Les banquiers n’en parlent pas encore beaucoup, et pourtant, la gouvernance des données est en passe de devenir l’un des sujets les plus discutés dans les salles des marchés. Bien que manquant encore d’une définition officielle, la gouvernance des données concerne les politiques, l’organisation, les processus et les procédures de gestion entourant la surveillance et le contrôle de l’utilisation et du traitement des données.

La nécessité d’une gouvernance qualitative des données est devenue évidente à la suite de la plus récente crise financière. La technologie de l’information et des architectures de données en place sont encore loin d’une surveillance et d’un reporting efficaces des risques financiers. En fait, de nombreuses banques manquent de capacité pour agréger leurs expositions au risque et identifier leurs concentrations rapidement, et avec précision, à travers les lignes métiers et entre les entités juridiques.

En réponse à ces lacunes, de nouveaux règlements sur les normes de gouvernance des données ont été inclus dans les projets de loi de réforme financière comme la loi Dodd‐Frank, Solvabilité II et le Règlement européen de l’infrastructure de marché (MiFID/MiFIR).
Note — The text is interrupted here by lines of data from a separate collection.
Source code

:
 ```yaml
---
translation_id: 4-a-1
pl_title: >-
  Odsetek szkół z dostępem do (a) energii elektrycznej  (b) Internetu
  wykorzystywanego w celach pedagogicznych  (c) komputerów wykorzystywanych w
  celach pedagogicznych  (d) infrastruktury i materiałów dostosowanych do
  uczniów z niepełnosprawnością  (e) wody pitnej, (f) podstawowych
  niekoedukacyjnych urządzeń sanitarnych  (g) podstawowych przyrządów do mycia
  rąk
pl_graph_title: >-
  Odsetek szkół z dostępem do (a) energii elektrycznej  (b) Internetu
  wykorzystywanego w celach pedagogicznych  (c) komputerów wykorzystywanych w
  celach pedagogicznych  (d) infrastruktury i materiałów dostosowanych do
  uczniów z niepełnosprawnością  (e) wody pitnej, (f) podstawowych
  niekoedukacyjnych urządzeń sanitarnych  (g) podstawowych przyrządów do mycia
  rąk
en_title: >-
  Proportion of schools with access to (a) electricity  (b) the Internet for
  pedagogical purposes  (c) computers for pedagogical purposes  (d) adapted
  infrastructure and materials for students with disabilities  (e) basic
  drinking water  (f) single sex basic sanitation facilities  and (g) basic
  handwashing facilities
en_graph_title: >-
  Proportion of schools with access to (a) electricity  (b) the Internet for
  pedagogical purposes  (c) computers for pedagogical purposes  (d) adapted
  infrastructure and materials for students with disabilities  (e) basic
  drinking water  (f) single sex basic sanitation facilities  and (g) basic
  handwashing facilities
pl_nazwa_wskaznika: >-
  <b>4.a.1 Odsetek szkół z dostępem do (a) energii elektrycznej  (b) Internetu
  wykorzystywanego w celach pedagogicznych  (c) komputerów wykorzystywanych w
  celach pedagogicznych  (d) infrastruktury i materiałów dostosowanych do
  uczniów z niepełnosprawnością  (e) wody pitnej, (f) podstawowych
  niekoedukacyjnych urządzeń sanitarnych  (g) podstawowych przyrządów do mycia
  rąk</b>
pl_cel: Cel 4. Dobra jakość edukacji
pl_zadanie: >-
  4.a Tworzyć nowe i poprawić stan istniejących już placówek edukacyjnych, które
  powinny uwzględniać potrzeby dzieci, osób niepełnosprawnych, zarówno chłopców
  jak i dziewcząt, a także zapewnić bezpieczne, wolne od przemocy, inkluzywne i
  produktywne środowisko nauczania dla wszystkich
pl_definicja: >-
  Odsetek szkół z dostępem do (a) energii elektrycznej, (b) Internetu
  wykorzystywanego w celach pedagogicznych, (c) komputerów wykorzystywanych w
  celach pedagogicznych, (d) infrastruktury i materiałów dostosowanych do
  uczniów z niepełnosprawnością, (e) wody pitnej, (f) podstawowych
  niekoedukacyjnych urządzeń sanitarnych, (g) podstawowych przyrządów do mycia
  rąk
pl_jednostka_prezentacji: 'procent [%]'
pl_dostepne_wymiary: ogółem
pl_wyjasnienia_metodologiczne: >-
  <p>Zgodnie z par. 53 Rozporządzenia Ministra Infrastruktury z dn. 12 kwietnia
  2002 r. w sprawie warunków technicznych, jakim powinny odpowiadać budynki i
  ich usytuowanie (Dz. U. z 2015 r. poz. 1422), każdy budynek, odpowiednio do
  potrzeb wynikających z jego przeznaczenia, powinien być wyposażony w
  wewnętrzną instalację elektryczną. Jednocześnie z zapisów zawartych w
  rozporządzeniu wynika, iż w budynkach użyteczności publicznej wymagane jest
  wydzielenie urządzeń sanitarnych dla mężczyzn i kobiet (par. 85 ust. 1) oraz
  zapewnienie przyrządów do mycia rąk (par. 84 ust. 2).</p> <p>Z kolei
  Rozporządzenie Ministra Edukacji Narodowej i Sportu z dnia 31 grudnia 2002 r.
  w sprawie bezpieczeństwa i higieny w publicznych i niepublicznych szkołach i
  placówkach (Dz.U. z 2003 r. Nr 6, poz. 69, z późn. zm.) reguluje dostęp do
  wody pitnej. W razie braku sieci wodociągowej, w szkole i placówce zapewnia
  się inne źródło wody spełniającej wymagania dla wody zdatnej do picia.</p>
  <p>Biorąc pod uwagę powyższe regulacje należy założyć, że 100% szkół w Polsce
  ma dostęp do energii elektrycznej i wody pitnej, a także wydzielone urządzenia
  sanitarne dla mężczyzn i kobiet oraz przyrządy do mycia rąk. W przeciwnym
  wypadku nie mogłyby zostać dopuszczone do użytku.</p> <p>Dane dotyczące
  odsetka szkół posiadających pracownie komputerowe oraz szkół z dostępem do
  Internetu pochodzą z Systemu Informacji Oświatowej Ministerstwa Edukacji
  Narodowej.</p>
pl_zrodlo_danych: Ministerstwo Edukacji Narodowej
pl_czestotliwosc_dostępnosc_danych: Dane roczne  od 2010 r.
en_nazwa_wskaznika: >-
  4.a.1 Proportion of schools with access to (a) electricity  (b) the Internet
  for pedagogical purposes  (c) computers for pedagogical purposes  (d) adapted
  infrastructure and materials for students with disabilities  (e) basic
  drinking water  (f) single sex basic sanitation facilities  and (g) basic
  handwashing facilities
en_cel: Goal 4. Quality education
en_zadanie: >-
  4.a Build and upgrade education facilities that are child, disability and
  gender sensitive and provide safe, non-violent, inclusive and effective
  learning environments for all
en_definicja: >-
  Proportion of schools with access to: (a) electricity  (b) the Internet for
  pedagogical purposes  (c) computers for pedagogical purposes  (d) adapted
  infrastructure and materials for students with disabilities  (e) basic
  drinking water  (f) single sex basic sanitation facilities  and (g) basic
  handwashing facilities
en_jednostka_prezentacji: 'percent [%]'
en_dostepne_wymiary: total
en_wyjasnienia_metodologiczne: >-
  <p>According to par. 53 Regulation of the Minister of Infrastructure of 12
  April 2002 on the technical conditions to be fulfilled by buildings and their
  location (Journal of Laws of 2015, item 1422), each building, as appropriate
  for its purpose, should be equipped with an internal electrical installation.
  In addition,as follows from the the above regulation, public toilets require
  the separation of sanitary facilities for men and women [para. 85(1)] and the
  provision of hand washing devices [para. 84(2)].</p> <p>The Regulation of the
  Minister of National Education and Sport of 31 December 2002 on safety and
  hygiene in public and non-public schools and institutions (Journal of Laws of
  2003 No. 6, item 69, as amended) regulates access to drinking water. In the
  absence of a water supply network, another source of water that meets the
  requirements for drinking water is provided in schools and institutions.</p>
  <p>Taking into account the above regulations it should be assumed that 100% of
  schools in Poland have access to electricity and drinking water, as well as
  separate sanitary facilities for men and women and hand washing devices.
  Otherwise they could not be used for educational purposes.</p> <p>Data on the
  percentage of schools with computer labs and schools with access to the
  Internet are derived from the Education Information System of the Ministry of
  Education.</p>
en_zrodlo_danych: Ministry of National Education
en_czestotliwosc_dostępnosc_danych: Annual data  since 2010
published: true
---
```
Plus particulièrement, dans le cas des dossiers d’enregistrements de transactions quotidiennes des swaps du courtier participant, Dodd‐Frank titre VII indique que ces dossiers doivent être maintenus et comprendre (sans s’y limiter) tous les documents connexes, y compris les liquidités liées et les opérations à terme ; les communications doivent être enregistrées, y compris le courrier électronique, les messages instantanés et les enregistrements d’appels téléphoniques. À l’avenir, les règlements exigent des opérateurs de swaps et des principaux participants qu’ils enregistrent toutes les informations nécessaires à une reconstruction avec précision de chaque opération pour toute la durée de l’investissement et s’assurent que chaque transaction soit facilement identifiable et consultable.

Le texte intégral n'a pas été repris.